Als gefährliche Flirt-Konkurrentin entpuppt sich die hübsche Studentin Jull (Emma Stone), die den Professor mit smarten Sprüchen bezirzt – sehr zum Ärger des alsbald zu Recht höchst eifersüchtigen Freundes. Die Erregung von Abe bleibt indes bescheiden. „Ich konnte mich nicht an den Sinn des Lebens erinnern und als er mir wieder einfiel, fand ich ihn nicht überzeugend“, zelebriert er seine depressive Dauerkrise. Die Lebensgeister des Philosophen erwachen erst, als er in einem Restaurant zufällig zum Zeugen eines Gesprächs wird, in dem eine verzweifelte Mutter über einen höchst ungerechten Richter klagt, der demnächst ihre Existenz zerstören wird. Was tun? Wie kann man der Gerechtigkeit zum Sieg verhelfen? Dieser jämmerliche Jurist muss weg und dazu bedarf es rigoroser Maßnahmen: Ein Mord aus moralischen Gründen, sinniert der Denker begeistert und tüftelt alsbald den perfekten Plan dafür aus. Clever wie er ist, gelingt der kühne Coup. Allerdings hat der gute Professor seine schlaue und schwer verknallte Studentin wohl etwas unterschätzt…
 
Mit gewohnter Lässigkeit führt Altmeister Allen seine Figuren als perfekter Marionettenspieler durch die raffiniert verschachtelte Tragikomödie. Er lässt sie genüsslich zappeln, legt sie famos flach oder stürzt sie gnadenlos in den Abgrund. Die gewohnt gut gedrechselten Allen-Dialoge werden diesmal mit Zitaten von Kant und Kierkegaard originell aufpoliert, ohne dabei je verquast oder anstrengend zu wirken.

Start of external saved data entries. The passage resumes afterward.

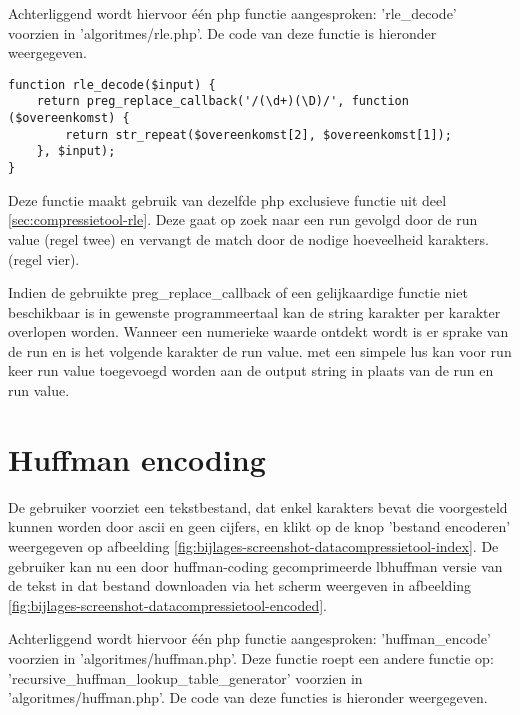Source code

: Achterliggend wordt hiervoor één \gls{php} functie aangesproken: 'rle\_decode' voorzien in 'algoritmes/rle.php'. De code van deze functie is hieronder weergegeven.

\begin{lstlisting}
function rle_decode($input) {
	return preg_replace_callback('/(\d+)(\D)/', function ($overeenkomst) {
		return str_repeat($overeenkomst[2], $overeenkomst[1]);
	}, $input);
}
\end{lstlisting}

Deze functie maakt gebruik van dezelfde \gls{php} exclusieve functie uit deel \ref{sec:compressietool-rle}. Deze gaat op zoek naar een run gevolgd door de run value (regel twee) en vervangt de match door de nodige hoeveelheid karakters. (regel vier).

Indien de gebruikte preg\_replace\_callback of een gelijkaardige functie niet beschikbaar is in gewenste programmeertaal kan de \gls{string} karakter per karakter overlopen worden. Wanneer een numerieke waarde ontdekt wordt is er sprake van de run en is het volgende karakter de run value. met een simpele lus kan voor run keer run value toegevoegd worden aan de output string in plaats van de run en run value.

\section{Huffman encoding}
\label{sec:compressietool-huffman-encoding}

De gebruiker voorziet een tekstbestand, dat enkel karakters bevat die voorgesteld kunnen worden door \gls{ascii} en geen cijfers, en klikt op de knop 'bestand encoderen' weergegeven op afbeelding \ref{fig:bijlages-screenshot-datacompressietool-index}. De gebruiker kan nu een door \gls{huffman-coding} gecomprimeerde \gls{lbhuffman} versie van de tekst in dat bestand downloaden via het scherm weergeven in afbeelding \ref{fig:bijlages-screenshot-datacompressietool-encoded}.

Achterliggend wordt hiervoor één \gls{php} functie aangesproken: 'huffman\_encode' voorzien in 'algoritmes/huffman.php'. Deze functie roept een andere functie op: 'recursive\_huffman\_lookup\_table\_generator' voorzien in 'algoritmes/huffman.php'.  De code van deze functies is hieronder weergegeven.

Ein exquisites Ensemble gehört seit jeher zum verlässlichen Markenzeichen der Regie-Ikone. Während seine „Magic in the Moonlight“-Muse Emma Stone abermals mit mühelosem Charme die quirlige Schönheit gibt, präsentiert Joaquin Phoenix sich mit Mut zum Bauch. Seine widerwilligen Flirt-Sequenzen mit Parker Posey geraten dabei so amüsant wie die leidenschaftliche Umsetzung des raffinierten Mordplans.
 
Die visuelle Handschrift mit wunderbaren Bildern, dazu der beschwingte Jazz-Soundtrack – bei Maestro Woody fast überflüssig zu erwähnen. Klar, dass Allen sich mit seinen fast 80 Jahren nicht mehr neu erfindet, das hat er ohnehin nicht oft getan. Er präsentiert einmal mehr eine federleichte Variation seiner Lieblingsthemen. Weil er dabei nicht auf Autopilot schaltet, kann man sich bereits auf das nächste Projekt freuen. Nach dem kurzen Abstecher zu Amazon mit einer TV-Serie dreht der rüstige Regisseur bereits sein nächstes Kino-Werk – dann mit „Twilight“-Star Kristen Stewart als neuer Muse.